The transportability of our score remains to be validated in other rural populations coincidentally with using lab tests for CKD diagnosis and adding low salt diet measurement. We cannot rule out the possibility that other co-morbid conditions might also have been misclassified or under-ascertained. The study used only a single random ACR and single eGFR for CKD diagnosis (12.76%) which overestimated the prevalence of CKD required the persistent abnormality either of them (8.1%). In NHANES III study, the reproducibility of data on microalbuminuria on the second visit within 2 months of the initial examination was only 57%, while the repeat serum creatinine showed good agreement with the initial measurement [28]. The cost of lab tests in Vietnam (including urine albumin creatinine ratio, and serum creatinine) was 2.2 USD in 2015. With limited available health resources (6.0% of GDP in 2013) [15], out-of-pocket payments remain high, and any savings are worthy of consideration. By using the questionnaire before laboratory testing, we could affect a 78% decrease of the cost per each confirmed case of CKD. The strategy of using a simple questionnaire with five variables which could be repeated multiple times without adding any cost is helpful as a screening aid for CKD in the rural areas of Vietnam.

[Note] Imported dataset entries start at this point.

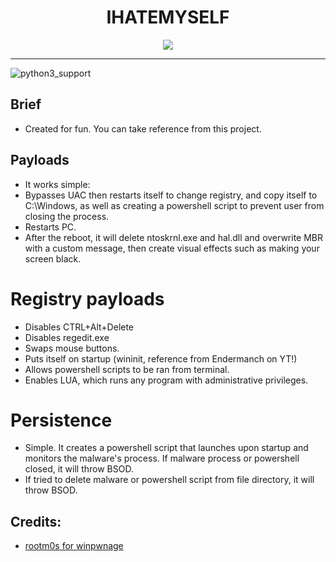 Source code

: <div align="center">

# IHATEMYSELF

</div>

<p align="center">
  <img src="https://i.ibb.co/TctMZbX/Screenshot-1.png">
</p>

---
![python3_support](https://img.shields.io/badge/Python-3-blue.svg "Python 3.11")

## Brief
* Created for fun. You can take reference from this project.

## Payloads
- It works simple:
- Bypasses UAC then restarts itself to change registry, and copy itself to C:\Windows, as well as creating a powershell script to prevent user from closing the process.
- Restarts PC.
- After the reboot, it will delete ntoskrnl.exe and hal.dll and overwrite MBR with a custom message, then create visual effects such as making your screen black.

# Registry payloads
- Disables CTRL+Alt+Delete
- Disables regedit.exe
- Swaps mouse buttons.
- Puts itself on startup (wininit, reference from Endermanch on YT!)
- Allows powershell scripts to be ran from terminal.
- Enables LUA, which runs any program with administrative privileges.

# Persistence
- Simple. It creates a powershell script that launches upon startup and monitors the malware's process. If malware process or powershell closed, it will throw BSOD.
- If tried to delete malware or powershell script from file directory, it will throw BSOD.

## Credits:
* [rootm0s for winpwnage](https://github.com/rootm0s/WinPwnage/blob/master/README.md)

Although the sensitivity of this questionnaire is low (13.8%), the positive predictive value is high enough (60%) to detect a significant number of people at risk. There are fewer than 1.22 physicians and 2.3 total health care workers (including nurses and midwives) per 1000 population in Viet Nam [15]. Travel from rural areas to central laboratories is expensive and time consuming. This questionnaire could guide local health workers and patients about individuals at higher risk of CKD.

Conclusions

In conclusion, this questionnaire, along with routine clinical evaluation, is a simple, cost-effective tool to assess CKD which can be implemented in rural areas of Vietnam. It also gives more effectiveness and productivity to each penny spent for health care system in Vietnam.